INPUT MATERIAL -
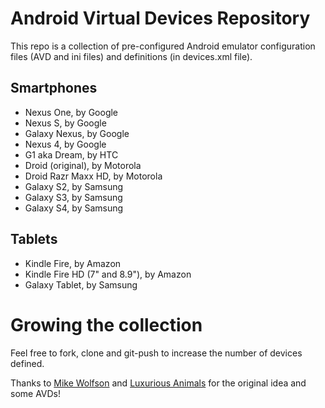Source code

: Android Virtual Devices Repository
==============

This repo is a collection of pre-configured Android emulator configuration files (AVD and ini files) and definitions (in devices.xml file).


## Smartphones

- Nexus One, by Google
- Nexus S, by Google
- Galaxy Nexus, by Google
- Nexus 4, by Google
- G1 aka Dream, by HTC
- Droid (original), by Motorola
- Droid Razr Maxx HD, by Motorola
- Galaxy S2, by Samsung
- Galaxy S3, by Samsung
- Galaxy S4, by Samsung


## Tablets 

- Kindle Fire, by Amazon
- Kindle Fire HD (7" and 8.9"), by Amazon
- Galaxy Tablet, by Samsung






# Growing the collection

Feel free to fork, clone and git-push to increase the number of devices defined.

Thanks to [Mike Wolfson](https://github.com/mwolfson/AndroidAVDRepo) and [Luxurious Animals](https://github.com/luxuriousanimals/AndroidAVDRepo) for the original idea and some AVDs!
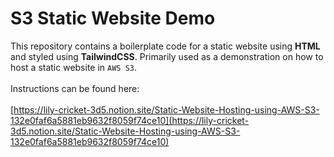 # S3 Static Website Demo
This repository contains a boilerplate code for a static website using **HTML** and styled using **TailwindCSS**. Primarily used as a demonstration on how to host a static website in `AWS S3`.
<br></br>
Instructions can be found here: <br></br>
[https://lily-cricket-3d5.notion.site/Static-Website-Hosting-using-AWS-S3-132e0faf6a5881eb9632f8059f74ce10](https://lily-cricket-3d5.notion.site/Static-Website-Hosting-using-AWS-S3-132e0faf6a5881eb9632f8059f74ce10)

--

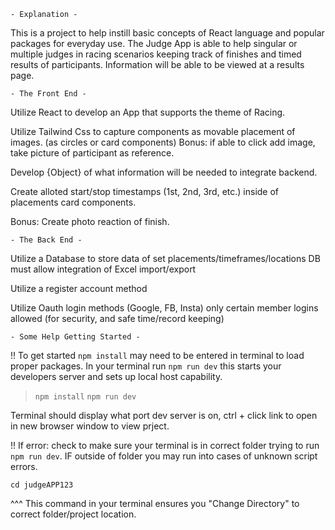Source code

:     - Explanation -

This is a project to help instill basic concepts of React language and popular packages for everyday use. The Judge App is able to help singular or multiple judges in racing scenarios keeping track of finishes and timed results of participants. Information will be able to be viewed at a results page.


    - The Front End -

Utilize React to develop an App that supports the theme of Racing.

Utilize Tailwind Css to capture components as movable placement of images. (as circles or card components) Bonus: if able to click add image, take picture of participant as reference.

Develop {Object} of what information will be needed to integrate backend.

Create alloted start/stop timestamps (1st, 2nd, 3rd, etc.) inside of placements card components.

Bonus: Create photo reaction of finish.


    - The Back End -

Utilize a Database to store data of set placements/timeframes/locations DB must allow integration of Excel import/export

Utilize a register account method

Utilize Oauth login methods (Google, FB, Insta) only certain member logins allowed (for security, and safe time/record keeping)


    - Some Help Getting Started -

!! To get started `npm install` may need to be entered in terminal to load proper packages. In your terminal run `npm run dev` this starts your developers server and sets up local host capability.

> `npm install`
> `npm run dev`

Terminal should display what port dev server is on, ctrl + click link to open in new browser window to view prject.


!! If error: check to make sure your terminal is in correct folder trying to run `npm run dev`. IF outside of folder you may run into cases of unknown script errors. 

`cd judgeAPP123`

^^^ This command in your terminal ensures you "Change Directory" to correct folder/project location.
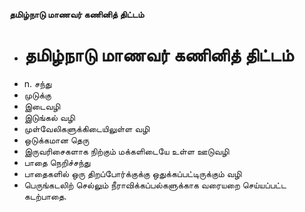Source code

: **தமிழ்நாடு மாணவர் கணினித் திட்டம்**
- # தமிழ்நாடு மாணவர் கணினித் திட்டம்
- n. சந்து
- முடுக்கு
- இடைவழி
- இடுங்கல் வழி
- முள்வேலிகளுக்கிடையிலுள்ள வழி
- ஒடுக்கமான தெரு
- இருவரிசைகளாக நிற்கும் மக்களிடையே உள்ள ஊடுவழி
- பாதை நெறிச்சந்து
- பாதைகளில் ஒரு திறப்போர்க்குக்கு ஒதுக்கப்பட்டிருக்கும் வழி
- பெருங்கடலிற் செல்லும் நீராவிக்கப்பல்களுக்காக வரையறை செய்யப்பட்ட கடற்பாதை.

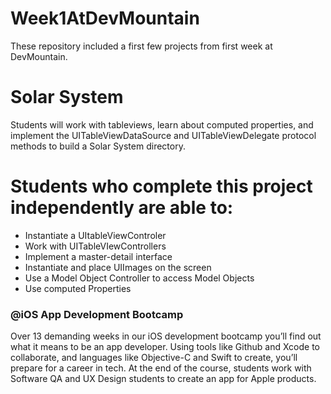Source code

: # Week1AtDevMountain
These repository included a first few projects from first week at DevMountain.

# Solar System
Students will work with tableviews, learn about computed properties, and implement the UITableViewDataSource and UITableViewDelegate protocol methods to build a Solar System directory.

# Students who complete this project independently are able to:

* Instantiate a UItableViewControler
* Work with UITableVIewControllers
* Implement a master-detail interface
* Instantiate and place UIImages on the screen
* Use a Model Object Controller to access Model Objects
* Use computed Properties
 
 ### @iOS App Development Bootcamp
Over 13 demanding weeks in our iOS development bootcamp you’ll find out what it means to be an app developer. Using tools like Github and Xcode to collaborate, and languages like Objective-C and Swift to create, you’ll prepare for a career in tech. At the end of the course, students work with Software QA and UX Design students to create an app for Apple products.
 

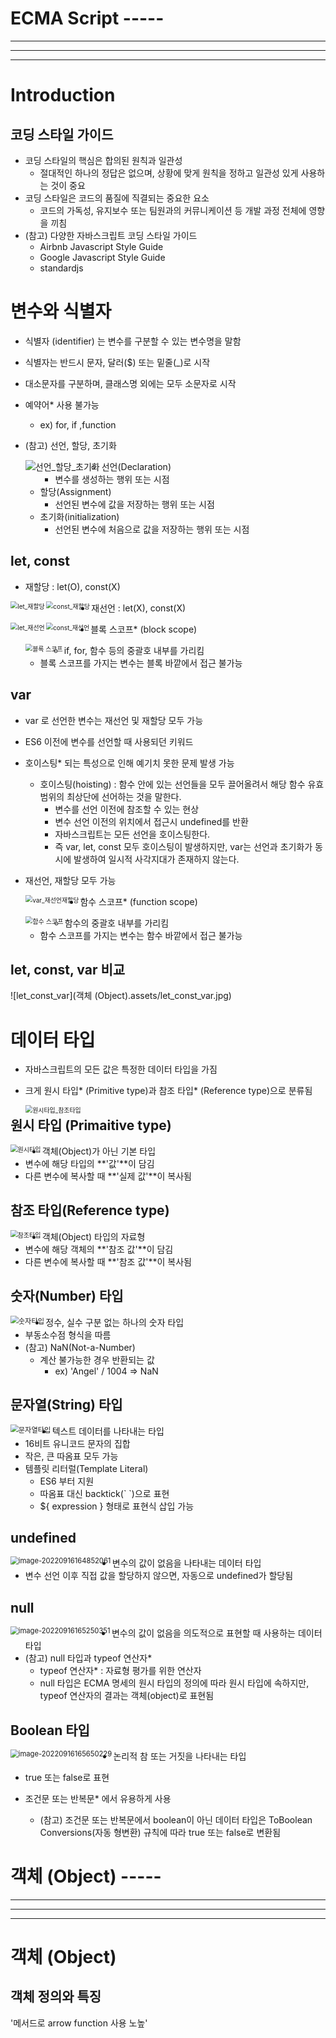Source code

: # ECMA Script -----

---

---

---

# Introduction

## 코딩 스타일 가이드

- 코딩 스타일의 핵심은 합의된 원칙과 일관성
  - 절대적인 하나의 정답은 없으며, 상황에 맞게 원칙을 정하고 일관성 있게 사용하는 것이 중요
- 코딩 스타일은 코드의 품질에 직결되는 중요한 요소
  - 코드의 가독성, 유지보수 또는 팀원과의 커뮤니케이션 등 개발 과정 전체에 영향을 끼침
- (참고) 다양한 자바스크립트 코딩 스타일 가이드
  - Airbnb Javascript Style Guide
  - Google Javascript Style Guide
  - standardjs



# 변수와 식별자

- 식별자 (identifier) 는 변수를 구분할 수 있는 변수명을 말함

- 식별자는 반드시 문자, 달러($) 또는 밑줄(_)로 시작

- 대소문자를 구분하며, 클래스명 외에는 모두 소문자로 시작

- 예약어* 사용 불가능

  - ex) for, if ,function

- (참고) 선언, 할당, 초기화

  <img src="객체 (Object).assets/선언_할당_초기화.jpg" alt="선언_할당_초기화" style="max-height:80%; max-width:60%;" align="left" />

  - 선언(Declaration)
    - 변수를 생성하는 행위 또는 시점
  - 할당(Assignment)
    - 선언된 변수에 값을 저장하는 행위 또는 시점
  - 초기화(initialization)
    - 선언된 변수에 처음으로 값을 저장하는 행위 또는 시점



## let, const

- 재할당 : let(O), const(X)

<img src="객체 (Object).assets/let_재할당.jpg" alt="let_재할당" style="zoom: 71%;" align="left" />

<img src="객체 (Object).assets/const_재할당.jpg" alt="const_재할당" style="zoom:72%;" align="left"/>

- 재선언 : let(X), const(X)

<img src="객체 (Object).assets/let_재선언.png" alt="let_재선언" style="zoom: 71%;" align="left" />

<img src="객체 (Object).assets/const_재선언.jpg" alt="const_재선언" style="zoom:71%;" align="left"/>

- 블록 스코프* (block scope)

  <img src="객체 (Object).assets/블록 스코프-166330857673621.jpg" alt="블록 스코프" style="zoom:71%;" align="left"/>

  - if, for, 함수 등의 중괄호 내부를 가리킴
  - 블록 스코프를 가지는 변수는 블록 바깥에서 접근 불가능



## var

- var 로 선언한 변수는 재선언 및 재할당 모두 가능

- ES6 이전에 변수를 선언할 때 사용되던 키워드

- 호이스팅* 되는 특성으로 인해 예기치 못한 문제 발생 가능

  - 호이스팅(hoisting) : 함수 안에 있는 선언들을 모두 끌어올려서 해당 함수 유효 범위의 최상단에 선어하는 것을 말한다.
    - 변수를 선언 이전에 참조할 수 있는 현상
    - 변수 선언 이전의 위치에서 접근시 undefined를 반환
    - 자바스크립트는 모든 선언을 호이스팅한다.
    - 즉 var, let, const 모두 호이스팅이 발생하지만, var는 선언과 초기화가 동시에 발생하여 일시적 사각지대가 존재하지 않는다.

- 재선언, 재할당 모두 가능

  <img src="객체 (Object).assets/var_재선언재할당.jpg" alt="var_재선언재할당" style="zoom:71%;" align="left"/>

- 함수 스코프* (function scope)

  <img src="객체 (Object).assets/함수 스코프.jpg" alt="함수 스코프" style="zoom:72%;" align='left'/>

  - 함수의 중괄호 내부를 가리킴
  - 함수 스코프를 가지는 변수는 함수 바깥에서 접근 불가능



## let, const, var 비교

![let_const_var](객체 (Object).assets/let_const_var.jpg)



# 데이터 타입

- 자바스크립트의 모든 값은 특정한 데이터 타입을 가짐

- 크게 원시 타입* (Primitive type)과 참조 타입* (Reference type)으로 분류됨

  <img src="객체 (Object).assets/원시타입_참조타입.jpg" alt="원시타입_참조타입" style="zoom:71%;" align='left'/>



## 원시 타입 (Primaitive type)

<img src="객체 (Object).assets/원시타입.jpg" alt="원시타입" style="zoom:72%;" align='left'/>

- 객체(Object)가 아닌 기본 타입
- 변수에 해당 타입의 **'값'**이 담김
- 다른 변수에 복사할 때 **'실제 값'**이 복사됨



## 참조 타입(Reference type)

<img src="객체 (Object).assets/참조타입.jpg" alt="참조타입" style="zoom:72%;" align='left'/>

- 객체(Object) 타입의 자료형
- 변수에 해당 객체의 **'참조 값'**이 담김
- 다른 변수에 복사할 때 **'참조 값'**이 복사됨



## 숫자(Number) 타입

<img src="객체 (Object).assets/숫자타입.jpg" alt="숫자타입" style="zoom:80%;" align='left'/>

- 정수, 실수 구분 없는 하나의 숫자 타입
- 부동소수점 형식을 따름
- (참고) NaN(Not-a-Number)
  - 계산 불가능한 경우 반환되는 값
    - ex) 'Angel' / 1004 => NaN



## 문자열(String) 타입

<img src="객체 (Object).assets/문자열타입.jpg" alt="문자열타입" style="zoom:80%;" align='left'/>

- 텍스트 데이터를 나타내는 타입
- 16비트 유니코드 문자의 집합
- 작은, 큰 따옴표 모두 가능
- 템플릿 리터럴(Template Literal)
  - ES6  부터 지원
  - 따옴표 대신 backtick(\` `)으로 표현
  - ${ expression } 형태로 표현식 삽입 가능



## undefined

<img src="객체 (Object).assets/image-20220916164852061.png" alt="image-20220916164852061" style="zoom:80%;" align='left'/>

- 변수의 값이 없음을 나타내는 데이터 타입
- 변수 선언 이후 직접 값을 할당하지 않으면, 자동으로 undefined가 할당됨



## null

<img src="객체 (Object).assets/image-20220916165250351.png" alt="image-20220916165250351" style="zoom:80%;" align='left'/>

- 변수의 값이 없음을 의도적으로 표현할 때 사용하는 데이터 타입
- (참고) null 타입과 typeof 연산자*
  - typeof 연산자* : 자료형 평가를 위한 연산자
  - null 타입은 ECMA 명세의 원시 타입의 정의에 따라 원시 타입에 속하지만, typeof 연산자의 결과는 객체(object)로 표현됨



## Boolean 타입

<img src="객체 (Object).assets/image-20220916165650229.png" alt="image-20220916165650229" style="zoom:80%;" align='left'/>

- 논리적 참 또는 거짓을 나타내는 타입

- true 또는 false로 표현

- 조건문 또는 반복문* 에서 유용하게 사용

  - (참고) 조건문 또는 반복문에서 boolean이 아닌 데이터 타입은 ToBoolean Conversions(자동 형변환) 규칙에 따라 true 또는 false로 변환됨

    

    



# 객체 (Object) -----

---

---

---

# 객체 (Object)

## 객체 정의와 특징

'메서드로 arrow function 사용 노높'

---

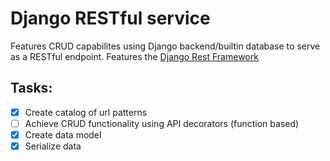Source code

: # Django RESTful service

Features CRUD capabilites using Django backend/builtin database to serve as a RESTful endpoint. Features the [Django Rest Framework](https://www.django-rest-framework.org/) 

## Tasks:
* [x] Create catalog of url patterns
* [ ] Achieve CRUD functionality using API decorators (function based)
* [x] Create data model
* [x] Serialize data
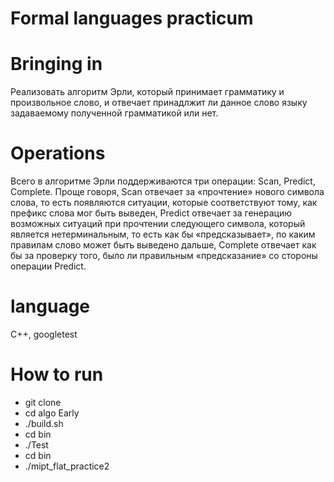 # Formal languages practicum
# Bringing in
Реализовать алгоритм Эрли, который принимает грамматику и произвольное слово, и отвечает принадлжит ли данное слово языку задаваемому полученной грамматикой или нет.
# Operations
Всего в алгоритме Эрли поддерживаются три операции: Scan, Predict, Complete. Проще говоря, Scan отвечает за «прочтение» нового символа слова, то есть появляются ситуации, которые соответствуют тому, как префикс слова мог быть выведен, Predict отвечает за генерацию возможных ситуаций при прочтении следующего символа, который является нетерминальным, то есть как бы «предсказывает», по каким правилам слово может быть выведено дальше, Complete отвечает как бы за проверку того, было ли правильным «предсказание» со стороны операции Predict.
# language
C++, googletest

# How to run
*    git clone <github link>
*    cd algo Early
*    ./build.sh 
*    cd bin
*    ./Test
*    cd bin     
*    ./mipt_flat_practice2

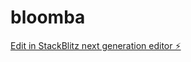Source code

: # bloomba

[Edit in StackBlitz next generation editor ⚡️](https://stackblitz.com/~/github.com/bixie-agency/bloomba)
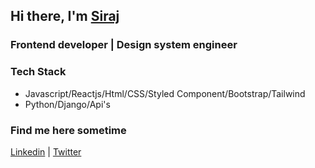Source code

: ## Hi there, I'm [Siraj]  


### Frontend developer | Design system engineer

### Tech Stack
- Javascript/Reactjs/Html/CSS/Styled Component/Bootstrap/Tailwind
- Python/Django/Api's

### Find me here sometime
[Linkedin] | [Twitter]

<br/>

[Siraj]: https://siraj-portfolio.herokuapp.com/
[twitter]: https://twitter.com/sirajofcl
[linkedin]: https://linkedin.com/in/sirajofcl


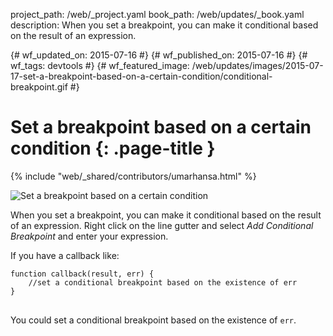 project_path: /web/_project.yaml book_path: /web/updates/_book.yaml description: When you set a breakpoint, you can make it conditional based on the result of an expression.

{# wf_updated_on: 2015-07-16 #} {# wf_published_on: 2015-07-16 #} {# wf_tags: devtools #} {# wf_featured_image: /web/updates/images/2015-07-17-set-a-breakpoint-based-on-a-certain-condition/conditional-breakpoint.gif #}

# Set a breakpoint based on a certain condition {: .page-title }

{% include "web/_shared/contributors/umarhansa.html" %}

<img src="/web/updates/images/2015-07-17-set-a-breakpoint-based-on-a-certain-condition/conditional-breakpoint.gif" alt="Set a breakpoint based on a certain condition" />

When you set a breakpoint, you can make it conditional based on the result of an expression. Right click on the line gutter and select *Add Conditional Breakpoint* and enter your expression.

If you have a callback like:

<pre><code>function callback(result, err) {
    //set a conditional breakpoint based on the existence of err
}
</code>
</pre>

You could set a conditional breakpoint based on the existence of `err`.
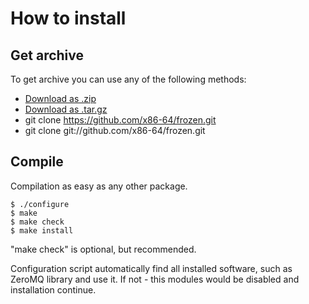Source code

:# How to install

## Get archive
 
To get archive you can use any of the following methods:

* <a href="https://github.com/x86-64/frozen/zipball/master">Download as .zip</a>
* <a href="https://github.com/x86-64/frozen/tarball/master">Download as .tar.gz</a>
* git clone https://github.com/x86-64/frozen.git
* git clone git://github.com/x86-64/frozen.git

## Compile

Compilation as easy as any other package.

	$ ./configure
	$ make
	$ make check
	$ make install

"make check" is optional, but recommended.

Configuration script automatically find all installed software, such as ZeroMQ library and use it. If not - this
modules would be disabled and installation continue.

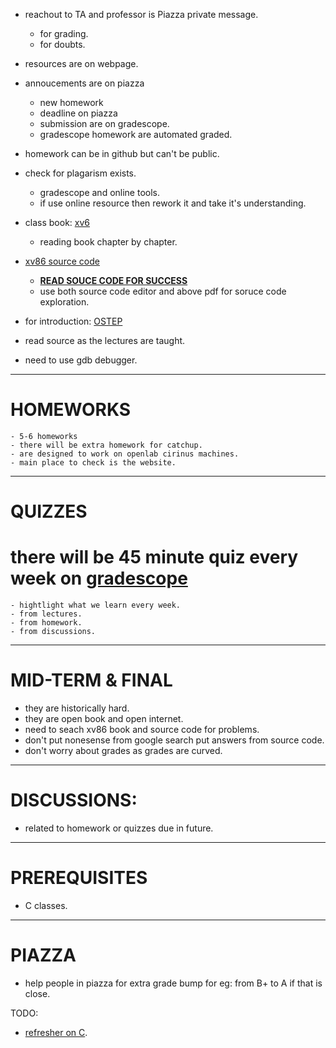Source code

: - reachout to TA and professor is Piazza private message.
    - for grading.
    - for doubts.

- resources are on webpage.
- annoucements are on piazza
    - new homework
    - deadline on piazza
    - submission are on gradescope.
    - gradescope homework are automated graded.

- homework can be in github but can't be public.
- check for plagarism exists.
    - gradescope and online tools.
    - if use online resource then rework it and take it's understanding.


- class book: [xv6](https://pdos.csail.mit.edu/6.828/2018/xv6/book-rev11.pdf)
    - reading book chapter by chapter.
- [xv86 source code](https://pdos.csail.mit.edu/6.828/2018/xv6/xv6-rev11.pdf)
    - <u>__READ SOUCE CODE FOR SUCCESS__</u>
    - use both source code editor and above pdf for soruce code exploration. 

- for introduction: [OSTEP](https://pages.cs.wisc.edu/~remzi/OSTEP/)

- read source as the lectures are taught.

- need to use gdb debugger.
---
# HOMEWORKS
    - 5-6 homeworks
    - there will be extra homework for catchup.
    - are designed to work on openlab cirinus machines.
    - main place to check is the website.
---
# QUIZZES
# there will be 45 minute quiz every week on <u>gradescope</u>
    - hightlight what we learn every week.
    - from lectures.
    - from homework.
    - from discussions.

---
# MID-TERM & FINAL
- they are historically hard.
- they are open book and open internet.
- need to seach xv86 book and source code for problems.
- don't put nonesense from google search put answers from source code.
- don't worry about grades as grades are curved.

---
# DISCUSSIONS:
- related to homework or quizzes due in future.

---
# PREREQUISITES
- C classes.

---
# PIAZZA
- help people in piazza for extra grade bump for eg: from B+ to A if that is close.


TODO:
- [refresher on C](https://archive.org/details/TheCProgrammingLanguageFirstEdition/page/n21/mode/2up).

GOAL OF THE EXERCISE - Exact duplication is required for the lines above, from the line that contains "# Introduction" to the line that contains "- Google Javascript Style Guide", inclusive; omit all others.

RESPONSE -
# Introduction

## 코딩 스타일 가이드

- 코딩 스타일의 핵심은 합의된 원칙과 일관성
  - 절대적인 하나의 정답은 없으며, 상황에 맞게 원칙을 정하고 일관성 있게 사용하는 것이 중요
- 코딩 스타일은 코드의 품질에 직결되는 중요한 요소
  - 코드의 가독성, 유지보수 또는 팀원과의 커뮤니케이션 등 개발 과정 전체에 영향을 끼침
- (참고) 다양한 자바스크립트 코딩 스타일 가이드
  - Airbnb Javascript Style Guide
  - Google Javascript Style Guide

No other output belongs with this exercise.